**What you will do:** Show all lines from the data that include the word "MONTH".

**Dataset entries:**
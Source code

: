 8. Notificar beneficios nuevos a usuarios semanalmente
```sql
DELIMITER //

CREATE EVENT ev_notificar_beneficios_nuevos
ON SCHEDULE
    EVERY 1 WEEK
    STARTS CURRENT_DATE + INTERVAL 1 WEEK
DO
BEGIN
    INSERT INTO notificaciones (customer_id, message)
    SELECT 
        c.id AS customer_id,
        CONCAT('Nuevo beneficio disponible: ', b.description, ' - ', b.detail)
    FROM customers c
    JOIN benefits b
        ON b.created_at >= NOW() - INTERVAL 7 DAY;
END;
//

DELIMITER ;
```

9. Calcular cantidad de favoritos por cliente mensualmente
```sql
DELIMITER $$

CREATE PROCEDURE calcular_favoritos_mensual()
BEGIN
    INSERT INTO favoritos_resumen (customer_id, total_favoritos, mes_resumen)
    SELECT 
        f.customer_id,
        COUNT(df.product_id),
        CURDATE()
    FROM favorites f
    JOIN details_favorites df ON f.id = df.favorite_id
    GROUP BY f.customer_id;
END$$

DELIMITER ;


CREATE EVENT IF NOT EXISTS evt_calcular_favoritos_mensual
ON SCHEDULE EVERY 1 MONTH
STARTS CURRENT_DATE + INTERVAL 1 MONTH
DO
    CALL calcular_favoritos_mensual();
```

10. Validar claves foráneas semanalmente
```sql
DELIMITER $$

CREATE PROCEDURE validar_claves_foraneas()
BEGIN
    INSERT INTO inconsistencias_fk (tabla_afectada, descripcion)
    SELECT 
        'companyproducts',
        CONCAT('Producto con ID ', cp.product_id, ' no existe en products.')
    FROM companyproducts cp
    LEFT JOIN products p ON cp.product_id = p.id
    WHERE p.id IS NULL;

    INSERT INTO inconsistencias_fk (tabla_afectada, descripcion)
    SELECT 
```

**Answer:**
ON SCHEDULE EVERY 1 MONTH
STARTS CURRENT_DATE + INTERVAL 1 MONTH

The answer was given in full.